◆ **Problem details**: Each line of the records that holds the word "significant" should be copied out.

#### Records for the task

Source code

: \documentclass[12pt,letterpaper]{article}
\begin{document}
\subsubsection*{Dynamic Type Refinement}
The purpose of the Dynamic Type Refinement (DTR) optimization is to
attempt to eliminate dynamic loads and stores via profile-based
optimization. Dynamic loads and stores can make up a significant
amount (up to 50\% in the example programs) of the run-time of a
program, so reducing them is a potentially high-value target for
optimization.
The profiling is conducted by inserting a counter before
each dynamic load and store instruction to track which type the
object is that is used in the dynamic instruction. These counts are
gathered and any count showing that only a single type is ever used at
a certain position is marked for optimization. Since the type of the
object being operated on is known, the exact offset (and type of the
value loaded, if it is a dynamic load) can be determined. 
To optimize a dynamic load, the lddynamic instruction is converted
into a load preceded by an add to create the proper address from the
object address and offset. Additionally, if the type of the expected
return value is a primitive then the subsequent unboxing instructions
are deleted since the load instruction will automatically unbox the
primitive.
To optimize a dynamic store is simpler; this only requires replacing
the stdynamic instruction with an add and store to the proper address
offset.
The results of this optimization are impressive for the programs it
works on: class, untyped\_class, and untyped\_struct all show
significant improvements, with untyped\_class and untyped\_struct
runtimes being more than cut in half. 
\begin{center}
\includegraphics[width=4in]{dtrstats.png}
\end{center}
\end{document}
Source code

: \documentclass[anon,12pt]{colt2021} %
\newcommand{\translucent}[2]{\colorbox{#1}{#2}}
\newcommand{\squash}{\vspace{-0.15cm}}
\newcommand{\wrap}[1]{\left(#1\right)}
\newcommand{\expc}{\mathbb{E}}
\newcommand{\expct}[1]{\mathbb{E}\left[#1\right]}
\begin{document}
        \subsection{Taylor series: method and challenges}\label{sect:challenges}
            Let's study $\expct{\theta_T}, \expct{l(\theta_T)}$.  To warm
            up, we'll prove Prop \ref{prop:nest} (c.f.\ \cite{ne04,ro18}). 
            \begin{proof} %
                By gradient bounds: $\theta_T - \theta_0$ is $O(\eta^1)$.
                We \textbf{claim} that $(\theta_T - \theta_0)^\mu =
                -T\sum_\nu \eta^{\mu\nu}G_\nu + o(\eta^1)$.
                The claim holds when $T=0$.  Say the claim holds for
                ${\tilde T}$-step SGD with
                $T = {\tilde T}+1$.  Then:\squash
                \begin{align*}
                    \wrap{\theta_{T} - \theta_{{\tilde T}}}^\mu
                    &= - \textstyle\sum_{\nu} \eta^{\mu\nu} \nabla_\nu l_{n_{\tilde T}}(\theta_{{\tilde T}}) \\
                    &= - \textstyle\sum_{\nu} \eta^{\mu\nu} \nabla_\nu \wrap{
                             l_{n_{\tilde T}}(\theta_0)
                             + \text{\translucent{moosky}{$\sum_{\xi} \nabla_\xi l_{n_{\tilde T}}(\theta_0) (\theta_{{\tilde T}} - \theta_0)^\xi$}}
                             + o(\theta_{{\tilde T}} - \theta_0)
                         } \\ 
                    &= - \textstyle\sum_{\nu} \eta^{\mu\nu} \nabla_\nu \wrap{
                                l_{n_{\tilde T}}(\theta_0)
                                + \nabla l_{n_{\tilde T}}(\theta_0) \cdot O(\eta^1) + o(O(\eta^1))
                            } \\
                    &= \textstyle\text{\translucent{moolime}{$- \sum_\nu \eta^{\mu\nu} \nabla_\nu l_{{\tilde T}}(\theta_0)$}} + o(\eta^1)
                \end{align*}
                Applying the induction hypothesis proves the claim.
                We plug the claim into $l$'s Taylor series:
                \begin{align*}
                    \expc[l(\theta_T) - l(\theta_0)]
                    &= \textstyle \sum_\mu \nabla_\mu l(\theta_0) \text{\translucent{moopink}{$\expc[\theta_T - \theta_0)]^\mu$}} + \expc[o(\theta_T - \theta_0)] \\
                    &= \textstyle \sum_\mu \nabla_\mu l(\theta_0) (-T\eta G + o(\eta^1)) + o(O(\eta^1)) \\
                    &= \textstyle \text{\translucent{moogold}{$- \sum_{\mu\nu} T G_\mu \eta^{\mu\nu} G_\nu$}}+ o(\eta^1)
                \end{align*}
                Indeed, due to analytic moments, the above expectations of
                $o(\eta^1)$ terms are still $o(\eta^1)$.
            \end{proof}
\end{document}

########

◆ **Response area**:
optimization. Dynamic loads and stores can make up a significant
significant improvements, with untyped\_class and untyped\_struct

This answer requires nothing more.